National Ian Sinclair briefly served as speaker in 1998, after Bob Halverson was pushed out because the Howard government thought he was too impartial. But Sinclair was special and this time the Liberals want to keep hold of the job.
The last time the Liberals elected their speaker was in 2004, when David Hawker beat Bronwyn Bishop and Bruce Baird. That contest is a lesson for those making predictions.
Hawker was not the favourite and Baird, a prominent moderate, had the backing of John Howard who, though he had not made him a minister, thought he would be good in the chair. Peter Costello worked hard and successfully to get up Hawker, a fellow Victorian.
One thing going against Ruddock, the “Father of the House” and former senior minister in the Howard government, is that some Liberals see him as too much part of the Howard era, and think the party should move on.
Broadbent, who says he believes he has “broad support” in the party, might attract some moderate votes on the grounds of factional loyalty but lose votes among the conservative majority who could fear he would be too independent.

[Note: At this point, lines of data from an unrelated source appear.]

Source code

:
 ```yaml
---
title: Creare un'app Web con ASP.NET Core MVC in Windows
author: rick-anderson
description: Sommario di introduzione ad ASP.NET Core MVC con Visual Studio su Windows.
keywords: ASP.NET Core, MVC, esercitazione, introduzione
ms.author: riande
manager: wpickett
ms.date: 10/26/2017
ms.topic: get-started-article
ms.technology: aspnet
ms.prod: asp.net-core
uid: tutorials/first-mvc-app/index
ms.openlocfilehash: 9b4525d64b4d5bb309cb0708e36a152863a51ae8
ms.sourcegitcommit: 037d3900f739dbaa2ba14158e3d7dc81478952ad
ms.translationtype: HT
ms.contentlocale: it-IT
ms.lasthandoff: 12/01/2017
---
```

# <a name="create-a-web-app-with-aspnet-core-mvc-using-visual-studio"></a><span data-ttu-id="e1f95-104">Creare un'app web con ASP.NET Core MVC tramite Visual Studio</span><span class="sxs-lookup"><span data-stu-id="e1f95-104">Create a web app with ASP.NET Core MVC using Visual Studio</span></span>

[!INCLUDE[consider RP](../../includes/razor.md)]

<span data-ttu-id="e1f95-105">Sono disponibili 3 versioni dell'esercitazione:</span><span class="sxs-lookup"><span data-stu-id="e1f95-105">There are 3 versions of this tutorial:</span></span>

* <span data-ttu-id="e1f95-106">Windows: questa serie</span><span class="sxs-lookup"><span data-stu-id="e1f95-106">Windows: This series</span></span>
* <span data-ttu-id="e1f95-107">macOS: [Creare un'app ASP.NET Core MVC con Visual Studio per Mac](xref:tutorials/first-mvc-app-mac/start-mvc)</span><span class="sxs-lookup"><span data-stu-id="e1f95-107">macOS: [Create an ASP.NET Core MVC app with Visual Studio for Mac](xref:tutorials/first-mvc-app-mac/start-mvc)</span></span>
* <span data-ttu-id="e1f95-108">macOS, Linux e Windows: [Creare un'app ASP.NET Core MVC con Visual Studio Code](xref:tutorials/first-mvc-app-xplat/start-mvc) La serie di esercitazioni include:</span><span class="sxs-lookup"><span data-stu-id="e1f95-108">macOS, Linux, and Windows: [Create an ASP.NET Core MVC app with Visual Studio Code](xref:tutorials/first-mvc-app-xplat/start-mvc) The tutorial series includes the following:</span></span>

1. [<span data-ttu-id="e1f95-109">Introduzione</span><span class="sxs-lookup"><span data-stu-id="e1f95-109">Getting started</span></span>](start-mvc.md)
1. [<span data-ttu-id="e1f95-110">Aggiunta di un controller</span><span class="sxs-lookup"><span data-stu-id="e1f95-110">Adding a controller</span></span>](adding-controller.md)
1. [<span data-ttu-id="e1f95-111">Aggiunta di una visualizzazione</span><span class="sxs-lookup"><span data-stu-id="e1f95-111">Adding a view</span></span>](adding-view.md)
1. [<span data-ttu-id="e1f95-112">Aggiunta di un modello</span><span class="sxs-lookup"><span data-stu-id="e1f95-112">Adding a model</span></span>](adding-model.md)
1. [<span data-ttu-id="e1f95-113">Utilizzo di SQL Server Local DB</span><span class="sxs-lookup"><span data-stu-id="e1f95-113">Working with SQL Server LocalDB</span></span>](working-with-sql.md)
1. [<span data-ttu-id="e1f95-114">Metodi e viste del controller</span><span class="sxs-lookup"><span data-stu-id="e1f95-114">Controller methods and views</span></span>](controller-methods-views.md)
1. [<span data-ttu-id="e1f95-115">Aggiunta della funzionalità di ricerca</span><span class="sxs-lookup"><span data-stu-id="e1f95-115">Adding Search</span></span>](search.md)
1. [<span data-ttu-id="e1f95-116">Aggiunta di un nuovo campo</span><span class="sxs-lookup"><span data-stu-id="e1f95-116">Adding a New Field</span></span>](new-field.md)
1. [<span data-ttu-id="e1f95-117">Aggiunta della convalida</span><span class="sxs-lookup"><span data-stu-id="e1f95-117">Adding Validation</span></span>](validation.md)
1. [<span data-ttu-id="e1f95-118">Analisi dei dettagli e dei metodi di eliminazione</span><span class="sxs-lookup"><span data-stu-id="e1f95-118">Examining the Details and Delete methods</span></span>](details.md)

Both Southcott and Smith are sitting on margins in their seats (Boothby, Casey) of just over 7%, which can be precarious in these volatile times, and with the government facing uphill battles in South Australia and Victoria.
Being speaker can make campaigning harder. Sharman Stone, who has been very critical of the way the parliament has been operating, says it is “very tempting to try set the parliament back on the right course”. But, though her name was mentioned and some would like a woman to replace a woman, she is not throwing her hat in the ring. Her electorate is in a terrible way, she says, due to water policy issues, and that’s her priority.
There are apparently no formal rules for how the Liberal partyroom chooses the speaker – or more precisely, the candidate the government puts up to the House of Representatives (there may be a Labor candidate).
But the vote would be taken among the lower house Liberals, not the whole party room.
It may be that a consensus emerges before the Liberal meeting on Monday morning, or that one or two candidates drop out. It’s always possible one or more other candidates might emerge.
But if the numbers remain uncertain, there is an incentive for hopefuls to push on. The stakes are high for the individuals and strange things can happen in ballots.